Fear drove the oil markets this week, as continued buying pushed the price of crude to an all-time high of $41.38 per barrel.
Analysts say the price spike is spurred by recent attacks on oil industry targets and the deteriorating situation in Iraq, CBS News Correspondent Sharyn Alfonsi reports.
"When we hear of a storm pending, everybody runs to the supermarket and before you know it, the shelves are empty," said Fadel Gheit, a senior oil analyst for Oppenheimer. "So this panic buying is basically driven by fear."
The sum of all those fears is felt at the pump: Drivers are paying an average of $1.95 per gallon, and analysts say it could go to $2.10 and stay there. Oil supplies are tight, and they are now strained by the world's fastest growing economy.
"China's growth is astounding," Gheit said. "It's hard to understand everything that's going on in that economy, and the economy appears to be growing faster than everyone expects."

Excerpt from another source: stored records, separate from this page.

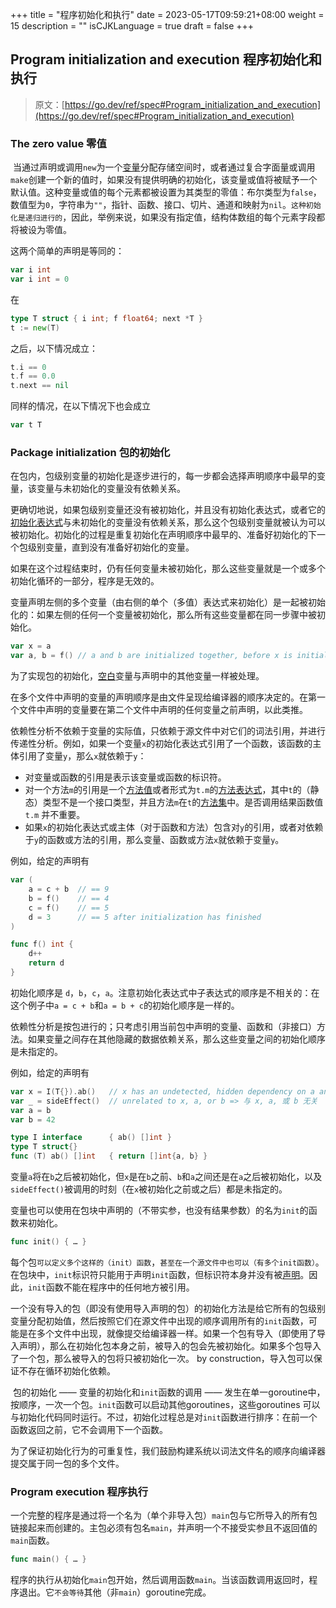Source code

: +++
title = "程序初始化和执行"
date = 2023-05-17T09:59:21+08:00
weight = 15
description = ""
isCJKLanguage = true
draft = false
+++
## Program initialization and execution 程序初始化和执行

> 原文：[https://go.dev/ref/spec#Program_initialization_and_execution](https://go.dev/ref/spec#Program_initialization_and_execution)

### The zero value 零值

​	当通过声明或调用`new`为一个[变量](../Variables)分配存储空间时，或者通过复合字面量或调用`make`创建一个新的值时，如果没有提供明确的初始化，该变量或值将被赋予一个默认值。这种变量或值的每个元素都被设置为其类型的零值：布尔类型为`false`，数值型为`0`，字符串为`""`，指针、函数、接口、切片、通道和映射为`nil`。`这种初始化是递归进行的`，因此，举例来说，如果没有指定值，结构体数组的每个元素字段都将被设为零值。

这两个简单的声明是等同的：

```go 
var i int
var i int = 0
```

在

```go 
type T struct { i int; f float64; next *T }
t := new(T)
```

之后，以下情况成立：

```go 
t.i == 0
t.f == 0.0
t.next == nil
```

 同样的情况，在以下情况下也会成立

```go 
var t T
```

### Package initialization 包的初始化

​	在包内，包级别变量的初始化是逐步进行的，每一步都会选择声明顺序中最早的变量，该变量与未初始化的变量没有依赖关系。

​	更确切地说，如果包级别变量还没有被初始化，并且没有初始化表达式，或者它的[初始化表达式](../DeclarationsAndScope#variable-declarations)与未初始化的变量没有依赖关系，那么这个包级别变量就被认为可以被初始化。初始化的过程是重复初始化在声明顺序中最早的、准备好初始化的下一个包级别变量，直到没有准备好初始化的变量。

​	如果在这个过程结束时，仍有任何变量未被初始化，那么这些变量就是一个或多个初始化循环的一部分，程序是无效的。

​	变量声明左侧的多个变量（由右侧的单个（多值）表达式来初始化）是一起被初始化的：如果左侧的任何一个变量被初始化，那么所有这些变量都在同一步骤中被初始化。

```go 
var x = a
var a, b = f() // a and b are initialized together, before x is initialized => a 和 b 是在 x 被初始化之前一起被初始化的
```

为了实现包的初始化，[空白](../DeclarationsAndScope#blank-identifier)变量与声明中的其他变量一样被处理。

​	在多个文件中声明的变量的声明顺序是由文件呈现给编译器的顺序决定的。在第一个文件中声明的变量要在第二个文件中声明的任何变量之前声明，以此类推。

​	依赖性分析不依赖于变量的实际值，只依赖于源文件中对它们的词法引用，并进行传递性分析。例如，如果一个变量`x`的初始化表达式引用了一个函数，该函数的主体引用了变量`y`，那么`x`就依赖于`y`：

- 对变量或函数的引用是表示该变量或函数的标识符。
- 对一个方法`m`的引用是一个[方法值](../Expressions#method-values)或者形式为`t.m`的[方法表达式](../Expressions#method-expressions)，其中`t`的（静态）类型不是一个接口类型，并且方法`m`在`t`的[方法集](../PropertiesOfTypesAndValues#method-sets)中。是否调用结果函数值 `t.m` 并不重要。
- 如果`x`的初始化表达式或主体（对于函数和方法）包含对`y`的引用，或者对依赖于`y`的函数或方法的引用，那么变量、函数或方法`x`就依赖于变量`y`。

例如，给定的声明有

```go 
var (
	a = c + b  // == 9
	b = f()    // == 4
	c = f()    // == 5
	d = 3      // == 5 after initialization has finished
)

func f() int {
	d++
	return d
}
```

初始化顺序是 `d`，`b`，`c`，`a`。注意初始化表达式中子表达式的顺序是不相关的：在这个例子中`a = c + b`和`a = b + c`的初始化顺序是一样的。

​	依赖性分析是按包进行的；只考虑引用当前包中声明的变量、函数和（非接口）方法。如果变量之间存在其他隐藏的数据依赖关系，那么这些变量之间的初始化顺序是未指定的。

例如，给定的声明有

```go 
var x = I(T{}).ab()   // x has an undetected, hidden dependency on a and b => x 存在 在 a 和 b 上的未被发现的隐藏依赖
var _ = sideEffect()  // unrelated to x, a, or b => 与 x, a, 或 b 无关
var a = b
var b = 42

type I interface      { ab() []int }
type T struct{}
func (T) ab() []int   { return []int{a, b} }
```

变量`a`将在`b`之后被初始化，但`x`是在`b`之前、`b`和`a`之间还是在`a`之后被初始化，以及`sideEffect()`被调用的时刻（在`x`被初始化之前或之后）都是未指定的。

​	变量也可以使用在包块中声明的（不带实参，也没有结果参数）的名为`init`的函数来初始化。

```go 
func init() { … }
```

​	每个包`可以定义多个这样的（init）函数`，`甚至在一个源文件中也可以（有多个init函数）`。在包块中，`init`标识符只能用于声明`init`函数，但标识符本身并没有被[声明](../DeclarationsAndScope)。因此，`init`函数不能在程序中的任何地方被引用。

​	一个没有导入的包（即没有使用导入声明的包）的初始化方法是给它所有的包级别变量分配初始值，然后按照它们在源文件中出现的顺序调用所有的`init`函数，可能是在多个文件中出现，就像提交给编译器一样。如果一个包有导入（即使用了导入声明），那么在初始化包本身之前，被导入的包会先被初始化。如果多个包导入了一个包，那么被导入的包将只被初始化一次。 by construction，导入包可以保证不存在循环初始化依赖。

​	包的初始化 —— 变量的初始化和`init`函数的调用 —— 发生在单一goroutine中，按顺序，一次一个包。`init`函数可以启动其他goroutines，这些goroutines 可以与初始化代码同时运行。不过，初始化过程总是对`init`函数进行排序：在前一个函数返回之前，它不会调用下一个函数。

​	为了保证初始化行为的可重复性，我们鼓励构建系统以词法文件名的顺序向编译器提交属于同一包的多个文件。

### Program execution 程序执行

​	一个完整的程序是通过将一个名为（单个非导入包）`main`包与它所导入的所有包链接起来而创建的。主包必须有包名`main`，并声明一个不接受实参且不返回值的`main`函数。

```go 
func main() { … }
```

程序的执行从初始化`main`包开始，然后调用函数`main`。当该函数调用返回时，程序退出。它`不会等待`其他（非`main`）goroutine完成。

China is now the number two oil consumer in the world, with auto sales up 37 percent this year.
"We're talking about 1.3 billion people who have decided that they don't want to ride bicycles anymore, that they want to drive passenger cars just like us," Dr. Gal Luft, executive director of the Institute for Analysis of Global Security, told CBS News.

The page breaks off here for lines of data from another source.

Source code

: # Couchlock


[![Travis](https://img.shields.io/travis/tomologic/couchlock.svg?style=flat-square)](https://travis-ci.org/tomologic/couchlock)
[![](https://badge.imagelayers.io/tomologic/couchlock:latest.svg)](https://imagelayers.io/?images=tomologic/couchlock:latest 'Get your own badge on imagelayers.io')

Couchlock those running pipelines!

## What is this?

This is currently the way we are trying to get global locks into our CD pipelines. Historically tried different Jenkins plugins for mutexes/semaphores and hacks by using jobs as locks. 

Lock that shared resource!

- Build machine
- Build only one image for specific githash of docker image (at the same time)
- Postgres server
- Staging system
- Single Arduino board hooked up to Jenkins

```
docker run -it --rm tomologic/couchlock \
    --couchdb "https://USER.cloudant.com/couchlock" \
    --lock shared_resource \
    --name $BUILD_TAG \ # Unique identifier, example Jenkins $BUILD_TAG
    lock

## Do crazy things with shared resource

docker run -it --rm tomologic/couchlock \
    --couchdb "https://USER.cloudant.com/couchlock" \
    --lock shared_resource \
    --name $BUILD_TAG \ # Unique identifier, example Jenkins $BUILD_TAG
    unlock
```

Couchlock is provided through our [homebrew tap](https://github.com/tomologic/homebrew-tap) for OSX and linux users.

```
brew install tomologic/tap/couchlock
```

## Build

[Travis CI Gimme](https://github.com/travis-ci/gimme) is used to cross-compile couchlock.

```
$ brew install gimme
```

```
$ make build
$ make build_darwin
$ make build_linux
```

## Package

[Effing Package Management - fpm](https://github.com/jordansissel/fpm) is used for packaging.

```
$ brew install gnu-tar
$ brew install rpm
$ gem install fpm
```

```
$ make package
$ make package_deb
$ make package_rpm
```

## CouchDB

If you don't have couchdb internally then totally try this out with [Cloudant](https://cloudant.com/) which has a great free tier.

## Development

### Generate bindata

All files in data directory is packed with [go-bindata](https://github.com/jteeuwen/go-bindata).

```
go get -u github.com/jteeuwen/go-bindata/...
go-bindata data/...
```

Even if China grows half as fast as current predictions, analysts say China will become major competition for the U.S. energy supplies in the future.
"History has shown us that superpowers don't get along together when they have to compete over scarce resources," Dr. Luft said.
"It is a nuclear power, so we really cannot just push them in a corner at will," adds Gheit.
It was Napolean who called China a "sleeping giant," predicting that when it awakens, the world will shake. Analysts say the oil market is already trembling with fear - and consumers are paying the price at the pump.